EXERCISE INSTRUCTIONS |
Lines in the entries below where the word "related" shows up should each be copied.

DATA RECORDS |
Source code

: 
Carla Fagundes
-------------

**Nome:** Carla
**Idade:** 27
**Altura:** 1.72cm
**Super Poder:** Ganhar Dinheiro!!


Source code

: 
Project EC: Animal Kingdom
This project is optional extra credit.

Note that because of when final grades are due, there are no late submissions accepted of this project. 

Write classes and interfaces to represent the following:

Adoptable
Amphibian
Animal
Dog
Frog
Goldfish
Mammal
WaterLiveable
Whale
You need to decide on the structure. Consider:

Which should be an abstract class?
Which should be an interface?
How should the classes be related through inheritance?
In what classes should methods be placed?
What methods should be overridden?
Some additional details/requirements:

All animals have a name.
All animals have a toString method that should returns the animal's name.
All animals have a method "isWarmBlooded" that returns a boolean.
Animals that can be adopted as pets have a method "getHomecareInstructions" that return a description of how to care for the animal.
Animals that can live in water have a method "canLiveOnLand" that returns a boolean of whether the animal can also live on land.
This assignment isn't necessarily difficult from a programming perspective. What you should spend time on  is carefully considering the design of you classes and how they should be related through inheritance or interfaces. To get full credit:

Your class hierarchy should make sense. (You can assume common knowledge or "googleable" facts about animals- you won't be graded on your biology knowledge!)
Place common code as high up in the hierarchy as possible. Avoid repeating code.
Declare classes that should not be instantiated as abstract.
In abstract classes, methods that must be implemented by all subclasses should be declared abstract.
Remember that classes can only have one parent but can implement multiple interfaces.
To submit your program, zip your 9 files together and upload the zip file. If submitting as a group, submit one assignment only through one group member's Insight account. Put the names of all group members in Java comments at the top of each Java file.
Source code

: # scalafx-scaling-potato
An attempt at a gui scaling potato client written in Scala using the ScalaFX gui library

EXERCISE OUTPUT |
How should the classes be related through inheritance?
This assignment isn't necessarily difficult from a programming perspective. What you should spend time on  is carefully considering the design of you classes and how they should be related through inheritance or interfaces. To get full credit:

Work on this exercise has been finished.